The New York Times: Trump Wants To ‘Drain The Swamp,’ But Change Will Be Complex And Costly
Within the government’s health agencies, Mr. Trump’s campaign also proposed eliminating the Food and Drug Administration’s “food police,” which it said “dictate how the federal government expects farmers to produce fruits and vegetables and even dictates the nutritional content of dog food.” But the proposal was quickly taken down from the campaign’s website. The Food Safety Modernization Act of 2011, which strengthened the F.D.A.’s oversight of food, is popular among many Republicans as well as with food manufacturers, tarnished by massive food recalls. (Shear and Harris, 11/10)

The Wall Street Journal: Medicare Holds Premium Increase For High Earners To 10%
High earners will face a sharply lower increase in Medicare premiums next year than originally projected, as the agency overseeing the government health-care plan said Thursday that it would tap program reserves to ease the burden. The Centers for Medicare and Medicaid Services announced that the monthly premiums for one-third of Medicare beneficiaries will rise by 10% to $134 in 2017, up from $121.80 this year. The remaining 70% of beneficiaries will pay $109.00 in 2017, up from $104.90 this year for Medicare Part B, which covers doctor visits and other types of outpatient care. (Tergesen, 11/10)

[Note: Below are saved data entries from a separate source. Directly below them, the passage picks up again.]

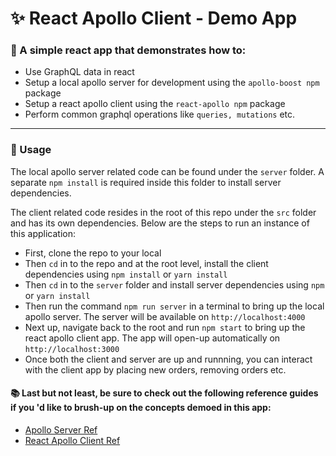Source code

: # ✨ React Apollo Client - Demo App

### 📌 A simple react app that demonstrates how to:

- Use GraphQL data in react
- Setup a local apollo server for development using the `apollo-boost npm` package
- Setup a react apollo client using the `react-apollo npm` package
- Perform common graphql operations like `queries, mutations` etc.

---

### 📌 Usage

The local apollo server related code can be found under the `server` folder. A separate `npm install` is required inside this folder to install server dependencies.

The client related code resides in the root of this repo under the `src` folder and has its own dependencies. Below are the steps to run an instance of this application:

- First, clone the repo to your local
- Then `cd` in to the repo and at the root level, install the client dependencies using `npm install` or `yarn install`
- Then `cd` in to the `server` folder and install server dependencies using `npm` or `yarn install`
- Then run the command `npm run server` in a terminal to bring up the local apollo server. The server will be available on `http://localhost:4000`
- Next up, navigate back to the root and run `npm start` to bring up the react apollo client app. The app will open-up automatically on `http://localhost:3000`
- Once both the client and server are up and runnning, you can interact with the client app by placing new orders, removing orders etc.

#### 📚 Last but not least, be sure to check out the following reference guides if you 'd like to brush-up on the concepts demoed in this app:

- [Apollo Server Ref](https://github.com/jvikraman/apollo-server-ref)
- [React Apollo Client Ref](https://github.com/jvikraman/react-apollo-graphql-ref)
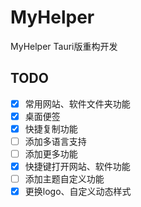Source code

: # MyHelper

MyHelper Tauri版重构开发

## TODO

- [x] 常用网站、软件文件夹功能
- [x] 桌面便签
- [x] 快捷复制功能
- [ ] 添加多语言支持
- [ ] 添加更多功能
- [x] 快捷键打开网站、软件功能
- [ ] 添加主题自定义功能
- [x] 更换logo、自定义动态样式
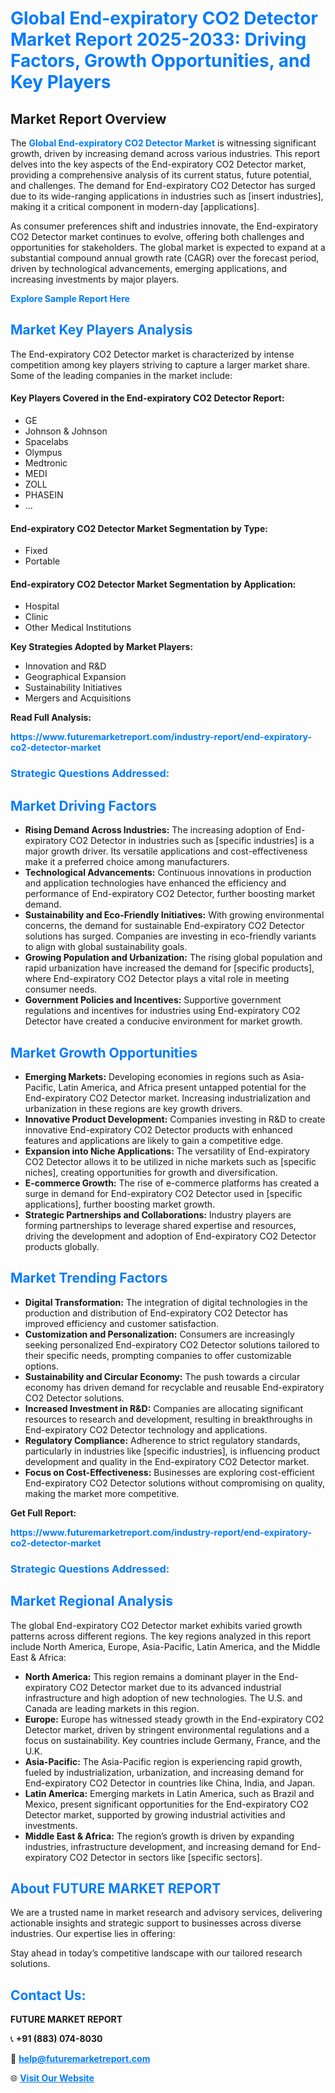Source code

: <h1 style="color: #007BFF;">Global End-expiratory CO2 Detector Market Report 2025-2033: Driving Factors, Growth Opportunities, and Key Players</h1>

<section id="overview">
<h2>Market Report Overview</h2>
<p>The <a href="https://www.futuremarketreport.com/industry-report/end-expiratory-co2-detector-market" style="color: #007BFF; text-decoration: none;"><strong>Global End-expiratory CO2 Detector Market</strong></a> is witnessing significant growth, driven by increasing demand across various industries. This report delves into the key aspects of the End-expiratory CO2 Detector market, providing a comprehensive analysis of its current status, future potential, and challenges. The demand for End-expiratory CO2 Detector has surged due to its wide-ranging applications in industries such as [insert industries], making it a critical component in modern-day [applications].</p>
<p>As consumer preferences shift and industries innovate, the End-expiratory CO2 Detector market continues to evolve, offering both challenges and opportunities for stakeholders. The global market is expected to expand at a substantial compound annual growth rate (CAGR) over the forecast period, driven by technological advancements, emerging applications, and increasing investments by major players.</p>
</section>

<section id="overview">
<p><a href="https://www.futuremarketreport.com/request-sample/reportId=102802" style="color: #007BFF; text-decoration: none;"><strong>Explore Sample Report Here</strong></a></p>
</section>

<section id="key-players">
<h2 style="color: #007BFF;">Market Key Players Analysis</h2>
<p>The End-expiratory CO2 Detector market is characterized by intense competition among key players striving to capture a larger market share. Some of the leading companies in the market include:</p>
<h4>Key Players Covered in the End-expiratory CO2 Detector Report:</h4>
<ul><li>GE</li><li>Johnson &amp; Johnson</li><li>Spacelabs</li><li>Olympus</li><li>Medtronic</li><li>MEDI</li><li>ZOLL</li><li>PHASEIN</li><li>...</li></ul>
<h4>End-expiratory CO2 Detector Market Segmentation by Type:</h4>
<ul><li>Fixed</li><li>Portable</li></ul>

<h4>End-expiratory CO2 Detector Market Segmentation by Application:</h4>
<ul><li>Hospital</li><li>Clinic</li><li>Other Medical Institutions</li></ul>
<p><strong>Key Strategies Adopted by Market Players:</strong></p>
<ul>
<li>Innovation and R&D</li>
<li>Geographical Expansion</li>
<li>Sustainability Initiatives</li>
<li>Mergers and Acquisitions</li>
</ul>
</section>

<section>
<p><strong>Read Full Analysis: </strong></p><a href="https://www.futuremarketreport.com/industry-report/end-expiratory-co2-detector-market" style="color: #007BFF; text-decoration: none;"><strong>https://www.futuremarketreport.com/industry-report/end-expiratory-co2-detector-market</strong></a>
<h3 style="color: #007BFF;">Strategic Questions Addressed:</h3>
</section>

<section id="driving-factors">
<h2 style="color: #007BFF;">Market Driving Factors</h2>
<ul>
<li><strong>Rising Demand Across Industries:</strong> The increasing adoption of End-expiratory CO2 Detector in industries such as [specific industries] is a major growth driver. Its versatile applications and cost-effectiveness make it a preferred choice among manufacturers.</li>
<li><strong>Technological Advancements:</strong> Continuous innovations in production and application technologies have enhanced the efficiency and performance of End-expiratory CO2 Detector, further boosting market demand.</li>
<li><strong>Sustainability and Eco-Friendly Initiatives:</strong> With growing environmental concerns, the demand for sustainable End-expiratory CO2 Detector solutions has surged. Companies are investing in eco-friendly variants to align with global sustainability goals.</li>
<li><strong>Growing Population and Urbanization:</strong> The rising global population and rapid urbanization have increased the demand for [specific products], where End-expiratory CO2 Detector plays a vital role in meeting consumer needs.</li>
<li><strong>Government Policies and Incentives:</strong> Supportive government regulations and incentives for industries using End-expiratory CO2 Detector have created a conducive environment for market growth.</li>
</ul>
</section>

<section id="growth-opportunities">
<h2 style="color: #007BFF;">Market Growth Opportunities</h2>
<ul>
<li><strong>Emerging Markets:</strong> Developing economies in regions such as Asia-Pacific, Latin America, and Africa present untapped potential for the End-expiratory CO2 Detector market. Increasing industrialization and urbanization in these regions are key growth drivers.</li>
<li><strong>Innovative Product Development:</strong> Companies investing in R&D to create innovative End-expiratory CO2 Detector products with enhanced features and applications are likely to gain a competitive edge.</li>
<li><strong>Expansion into Niche Applications:</strong> The versatility of End-expiratory CO2 Detector allows it to be utilized in niche markets such as [specific niches], creating opportunities for growth and diversification.</li>
<li><strong>E-commerce Growth:</strong> The rise of e-commerce platforms has created a surge in demand for End-expiratory CO2 Detector used in [specific applications], further boosting market growth.</li>
<li><strong>Strategic Partnerships and Collaborations:</strong> Industry players are forming partnerships to leverage shared expertise and resources, driving the development and adoption of End-expiratory CO2 Detector products globally.</li>
</ul>
</section>

<section id="trending-factors">
<h2 style="color: #007BFF;">Market Trending Factors</h2>
<ul>
<li><strong>Digital Transformation:</strong> The integration of digital technologies in the production and distribution of End-expiratory CO2 Detector has improved efficiency and customer satisfaction.</li>
<li><strong>Customization and Personalization:</strong> Consumers are increasingly seeking personalized End-expiratory CO2 Detector solutions tailored to their specific needs, prompting companies to offer customizable options.</li>
<li><strong>Sustainability and Circular Economy:</strong> The push towards a circular economy has driven demand for recyclable and reusable End-expiratory CO2 Detector solutions.</li>
<li><strong>Increased Investment in R&D:</strong> Companies are allocating significant resources to research and development, resulting in breakthroughs in End-expiratory CO2 Detector technology and applications.</li>
<li><strong>Regulatory Compliance:</strong> Adherence to strict regulatory standards, particularly in industries like [specific industries], is influencing product development and quality in the End-expiratory CO2 Detector market.</li>
<li><strong>Focus on Cost-Effectiveness:</strong> Businesses are exploring cost-efficient End-expiratory CO2 Detector solutions without compromising on quality, making the market more competitive.</li>
</ul>
</section>

<section>
<p><strong>Get Full Report: </strong></p><a href="https://www.futuremarketreport.com/industry-report/end-expiratory-co2-detector-market" style="color: #007BFF; text-decoration: none;"><strong>https://www.futuremarketreport.com/industry-report/end-expiratory-co2-detector-market</strong></a>
<h3 style="color: #007BFF;">Strategic Questions Addressed:</h3>
</section>


<section id="regional-analysis">
<h2 style="color: #007BFF;">Market Regional Analysis</h2>
<p>The global End-expiratory CO2 Detector market exhibits varied growth patterns across different regions. The key regions analyzed in this report include North America, Europe, Asia-Pacific, Latin America, and the Middle East & Africa:</p>
<ul>
<li><strong>North America:</strong> This region remains a dominant player in the End-expiratory CO2 Detector market due to its advanced industrial infrastructure and high adoption of new technologies. The U.S. and Canada are leading markets in this region.</li>
<li><strong>Europe:</strong> Europe has witnessed steady growth in the End-expiratory CO2 Detector market, driven by stringent environmental regulations and a focus on sustainability. Key countries include Germany, France, and the U.K.</li>
<li><strong>Asia-Pacific:</strong> The Asia-Pacific region is experiencing rapid growth, fueled by industrialization, urbanization, and increasing demand for End-expiratory CO2 Detector in countries like China, India, and Japan.</li>
<li><strong>Latin America:</strong> Emerging markets in Latin America, such as Brazil and Mexico, present significant opportunities for the End-expiratory CO2 Detector market, supported by growing industrial activities and investments.</li>
<li><strong>Middle East & Africa:</strong> The region’s growth is driven by expanding industries, infrastructure development, and increasing demand for End-expiratory CO2 Detector in sectors like [specific sectors].</li>
</ul>
</section>

<footer>
<h2 style="color: #007BFF;">About FUTURE MARKET REPORT</h2>
<p>We are a trusted name in market research and advisory services, delivering actionable insights and strategic support to businesses across diverse industries. Our expertise lies in offering:</p>

<p>Stay ahead in today’s competitive landscape with our tailored research solutions.</p>

<h2 style="color: #007BFF;">Contact Us:</h2>
<p><strong>FUTURE MARKET REPORT</strong></p>
<p>📞 <strong>+91 (883) 074-8030</strong></p>
<p>📧 <strong><a href="mailto:help@futuremarketreport.com" style="color: #007BFF;">help@futuremarketreport.com</a></strong></p>
<p>🌐 <strong><a href="https://www.futuremarketreport.com/" style="color: #007BFF;">Visit Our Website</a></strong></p>
</footer>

The Associated Press: Medicare Premium To Rise Modestly For Most Beneficiaries
Medicare has announced the "Part B" premium for 2017, and for most beneficiaries it's a modest increase. Next year's tiny Social Security cost-of-living increase means that about 70 percent of Medicare recipients will be protected from rising medical costs. For this group, the average premium will be about $109 a month. (11/10)

The Associated Press: Still Fighting: Vietnam Vets Seek Help For Rare Cancer
Mike Baughman considered himself one of the lucky ones, returning from Vietnam without any major injuries or psychological scars. But after falling ill nearly a half-century later, he found out he did not escape the war after all. The 64-year-old is among hundreds of veterans who have been diagnosed with a rare bile duct cancer that may be linked to their time in the service and an unexpected source: parasites in raw or poorly cooked river fish. (McDowell and Mason, 11/11)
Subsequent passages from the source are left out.